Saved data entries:

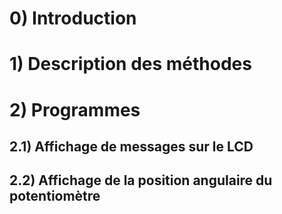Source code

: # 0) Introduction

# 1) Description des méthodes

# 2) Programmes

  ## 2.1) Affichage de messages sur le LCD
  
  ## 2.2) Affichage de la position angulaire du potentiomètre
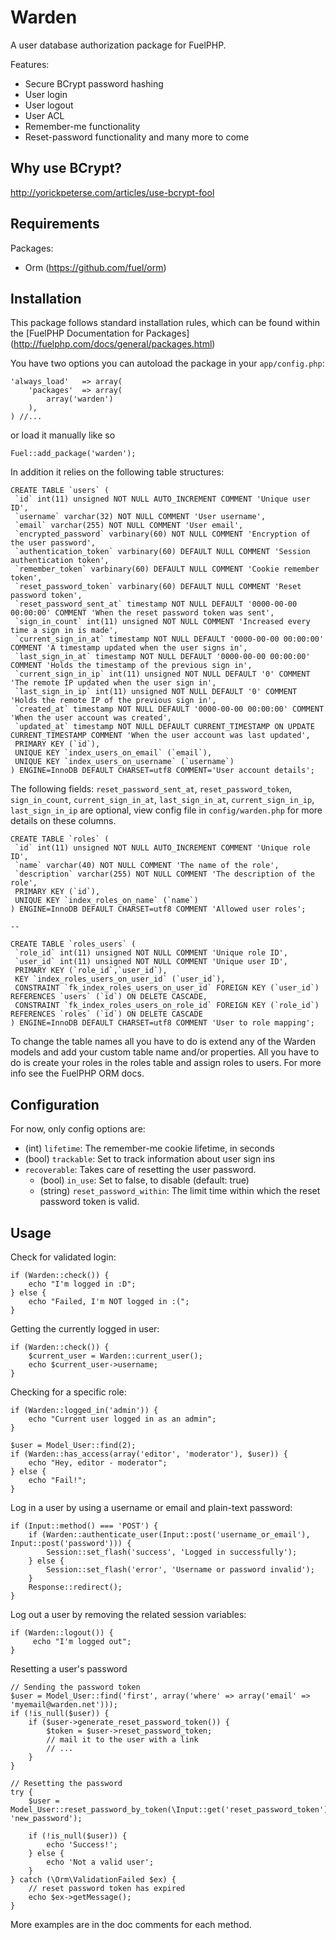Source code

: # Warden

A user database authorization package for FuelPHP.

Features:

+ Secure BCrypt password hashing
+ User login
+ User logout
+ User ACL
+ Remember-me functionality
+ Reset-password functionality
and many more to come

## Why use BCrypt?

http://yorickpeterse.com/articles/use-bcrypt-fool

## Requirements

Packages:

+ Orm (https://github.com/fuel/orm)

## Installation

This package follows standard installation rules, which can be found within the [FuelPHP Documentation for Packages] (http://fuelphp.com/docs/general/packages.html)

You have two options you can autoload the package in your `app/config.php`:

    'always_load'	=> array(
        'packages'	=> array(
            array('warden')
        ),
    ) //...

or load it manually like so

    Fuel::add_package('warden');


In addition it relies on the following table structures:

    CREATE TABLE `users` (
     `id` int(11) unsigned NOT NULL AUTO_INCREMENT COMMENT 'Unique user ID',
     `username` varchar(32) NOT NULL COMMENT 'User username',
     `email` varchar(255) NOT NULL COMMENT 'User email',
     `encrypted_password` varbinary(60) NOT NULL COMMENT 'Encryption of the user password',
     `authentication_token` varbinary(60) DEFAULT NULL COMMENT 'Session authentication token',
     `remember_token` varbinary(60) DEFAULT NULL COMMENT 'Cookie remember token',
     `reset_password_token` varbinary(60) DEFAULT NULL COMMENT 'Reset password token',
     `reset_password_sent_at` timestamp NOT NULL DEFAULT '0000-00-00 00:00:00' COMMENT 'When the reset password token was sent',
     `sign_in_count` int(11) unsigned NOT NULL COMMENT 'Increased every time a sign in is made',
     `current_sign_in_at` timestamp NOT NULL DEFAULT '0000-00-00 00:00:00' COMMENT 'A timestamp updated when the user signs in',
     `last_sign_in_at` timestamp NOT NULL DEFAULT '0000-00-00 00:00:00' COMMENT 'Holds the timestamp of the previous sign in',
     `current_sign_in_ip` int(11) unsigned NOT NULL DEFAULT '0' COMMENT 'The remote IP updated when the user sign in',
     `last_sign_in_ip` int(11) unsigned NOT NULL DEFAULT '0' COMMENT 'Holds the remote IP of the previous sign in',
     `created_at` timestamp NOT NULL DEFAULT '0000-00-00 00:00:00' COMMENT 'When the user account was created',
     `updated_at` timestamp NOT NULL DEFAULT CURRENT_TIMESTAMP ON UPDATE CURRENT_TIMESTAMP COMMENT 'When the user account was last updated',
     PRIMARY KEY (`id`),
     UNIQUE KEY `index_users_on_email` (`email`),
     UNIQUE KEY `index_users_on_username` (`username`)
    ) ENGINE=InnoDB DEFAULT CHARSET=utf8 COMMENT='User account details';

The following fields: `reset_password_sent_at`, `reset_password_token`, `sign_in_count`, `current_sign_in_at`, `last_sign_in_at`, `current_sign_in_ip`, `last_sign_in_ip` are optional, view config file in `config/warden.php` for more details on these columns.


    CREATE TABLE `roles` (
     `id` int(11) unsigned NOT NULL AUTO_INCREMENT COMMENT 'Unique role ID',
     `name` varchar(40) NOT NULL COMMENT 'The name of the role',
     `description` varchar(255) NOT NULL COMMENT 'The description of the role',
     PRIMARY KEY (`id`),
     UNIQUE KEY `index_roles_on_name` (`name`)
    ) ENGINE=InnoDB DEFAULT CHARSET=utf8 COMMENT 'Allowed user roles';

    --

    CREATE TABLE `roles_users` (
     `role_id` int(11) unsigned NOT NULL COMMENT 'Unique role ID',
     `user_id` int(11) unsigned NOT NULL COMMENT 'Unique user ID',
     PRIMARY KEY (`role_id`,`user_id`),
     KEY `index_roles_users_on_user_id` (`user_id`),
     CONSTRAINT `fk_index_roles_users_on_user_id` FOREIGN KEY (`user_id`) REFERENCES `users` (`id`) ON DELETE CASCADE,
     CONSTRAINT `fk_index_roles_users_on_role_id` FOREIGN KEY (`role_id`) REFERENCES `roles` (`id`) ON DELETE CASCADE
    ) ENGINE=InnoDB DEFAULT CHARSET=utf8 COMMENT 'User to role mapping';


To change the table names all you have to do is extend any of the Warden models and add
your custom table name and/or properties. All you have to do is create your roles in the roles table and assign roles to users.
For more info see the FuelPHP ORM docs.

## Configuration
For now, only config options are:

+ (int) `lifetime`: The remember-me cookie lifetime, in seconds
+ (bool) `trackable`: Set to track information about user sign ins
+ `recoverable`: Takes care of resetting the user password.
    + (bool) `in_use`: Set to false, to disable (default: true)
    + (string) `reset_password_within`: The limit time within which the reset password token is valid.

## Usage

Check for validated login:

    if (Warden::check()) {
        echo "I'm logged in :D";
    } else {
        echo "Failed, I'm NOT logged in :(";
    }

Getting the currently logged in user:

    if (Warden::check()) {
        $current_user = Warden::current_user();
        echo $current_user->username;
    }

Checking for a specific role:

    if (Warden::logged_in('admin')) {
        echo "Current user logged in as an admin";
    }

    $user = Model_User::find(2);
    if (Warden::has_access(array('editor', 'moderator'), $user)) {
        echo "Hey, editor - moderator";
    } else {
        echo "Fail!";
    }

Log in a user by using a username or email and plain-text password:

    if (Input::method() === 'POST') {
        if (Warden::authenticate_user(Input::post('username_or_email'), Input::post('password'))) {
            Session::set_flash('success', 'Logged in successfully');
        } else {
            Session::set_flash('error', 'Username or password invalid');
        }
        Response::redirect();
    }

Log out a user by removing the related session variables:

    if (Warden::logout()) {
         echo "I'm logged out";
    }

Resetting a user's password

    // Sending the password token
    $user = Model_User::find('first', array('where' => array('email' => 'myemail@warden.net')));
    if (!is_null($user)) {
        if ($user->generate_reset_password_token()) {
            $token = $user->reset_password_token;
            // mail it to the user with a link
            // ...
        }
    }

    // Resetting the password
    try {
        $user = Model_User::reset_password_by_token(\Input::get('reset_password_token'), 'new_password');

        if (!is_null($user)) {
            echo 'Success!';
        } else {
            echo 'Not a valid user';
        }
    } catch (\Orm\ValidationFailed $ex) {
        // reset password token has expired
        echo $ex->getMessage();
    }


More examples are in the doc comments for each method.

Prompt:
Would you please filter the lines above and copy every one that includes "which"?

Result:
This package follows standard installation rules, which can be found within the [FuelPHP Documentation for Packages] (http://fuelphp.com/docs/general/packages.html)
    + (string) `reset_password_within`: The limit time within which the reset password token is valid.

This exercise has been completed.